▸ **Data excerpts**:
┌──

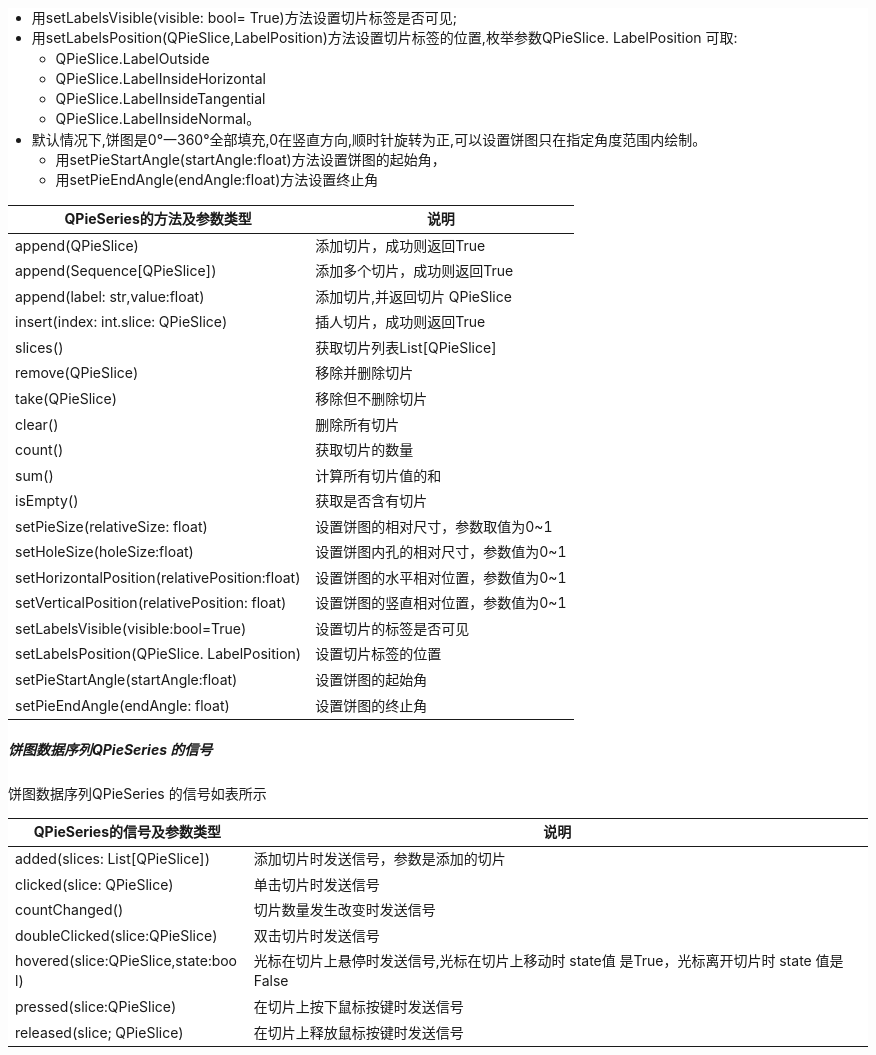 - 用setLabelsVisible(visible: bool= True)方法设置切片标签是否可见;
- 用setLabelsPosition(QPieSlice,LabelPosition)方法设置切片标签的位置,枚举参数QPieSlice. LabelPosition 可取:
  - QPieSlice.LabelOutside
  - QPieSlice.LabelInsideHorizontal
  - QPieSlice.LabelInsideTangential 
  - QPieSlice.LabelInsideNormal。
- 默认情况下,饼图是0°一360°全部填充,0在竖直方向,顺时针旋转为正,可以设置饼图只在指定角度范围内绘制。
  - 用setPieStartAngle(startAngle:float)方法设置饼图的起始角，
  - 用setPieEndAngle(endAngle:float)方法设置终止角

| QPieSeries的方法及参数类型                    | 说明                                |
| --------------------------------------------- | ----------------------------------- |
| append(QPieSlice)                             | 添加切片，成功则返回True            |
| append(Sequence[QPieSlice])                   | 添加多个切片，成功则返回True        |
| append(label: str,value:float)                | 添加切片,并返回切片 QPieSlice       |
| insert(index: int.slice: QPieSlice)           | 插人切片，成功则返回True            |
| slices()                                      | 获取切片列表List[QPieSlice]         |
| remove(QPieSlice)                             | 移除并删除切片                      |
| take(QPieSlice)                               | 移除但不删除切片                    |
| clear()                                       | 删除所有切片                        |
| count()                                       | 获取切片的数量                      |
| sum()                                         | 计算所有切片值的和                  |
| isEmpty()                                     | 获取是否含有切片                    |
| setPieSize(relativeSize: float)               | 设置饼图的相对尺寸，参数取值为0~1   |
| setHoleSize(holeSize:float)                   | 设置饼图内孔的相对尺寸，参数值为0~1 |
| setHorizontalPosition(relativePosition:float) | 设置饼图的水平相对位置，参数值为0~1 |
| setVerticalPosition(relativePosition: float)  | 设置饼图的竖直相对位置，参数值为0~1 |
| setLabelsVisible(visible:bool=True)           | 设置切片的标签是否可见              |
| setLabelsPosition(QPieSlice. LabelPosition)   | 设置切片标签的位置                  |
| setPieStartAngle(startAngle:float)            | 设置饼图的起始角                    |
| setPieEndAngle(endAngle: float)               | 设置饼图的终止角                    |



##### 饼图数据序列QPieSeries 的信号

饼图数据序列QPieSeries 的信号如表所示

| QPieSeries的信号及参数类型          | 说明                                                         |
| ----------------------------------- | ------------------------------------------------------------ |
| added(slices: List[QPieSlice])      | 添加切片时发送信号，参数是添加的切片                         |
| clicked(slice: QPieSlice)           | 单击切片时发送信号                                           |
| countChanged()                      | 切片数量发生改变时发送信号                                   |
| doubleClicked(slice:QPieSlice)      | 双击切片时发送信号                                           |
| hovered(slice:QPieSlice,state:bool) | 光标在切片上悬停时发送信号,光标在切片上移动时 state值 是True，光标离开切片时 state 值是False |
| pressed(slice:QPieSlice)            | 在切片上按下鼠标按键时发送信号                               |
| released(slice; QPieSlice)          | 在切片上释放鼠标按键时发送信号                               |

└──

Please reproduce, word for word, every line from the first line of the records above through the line containing "- QPieSlice.LabelInsideNormal。", and leave out the pictures.

▸ **Result of the task**:
 - 用setLabelsVisible(visible: bool= True)方法设置切片标签是否可见;
- 用setLabelsPosition(QPieSlice,LabelPosition)方法设置切片标签的位置,枚举参数QPieSlice. LabelPosition 可取:
  - QPieSlice.LabelOutside
  - QPieSlice.LabelInsideHorizontal
  - QPieSlice.LabelInsideTangential 
  - QPieSlice.LabelInsideNormal。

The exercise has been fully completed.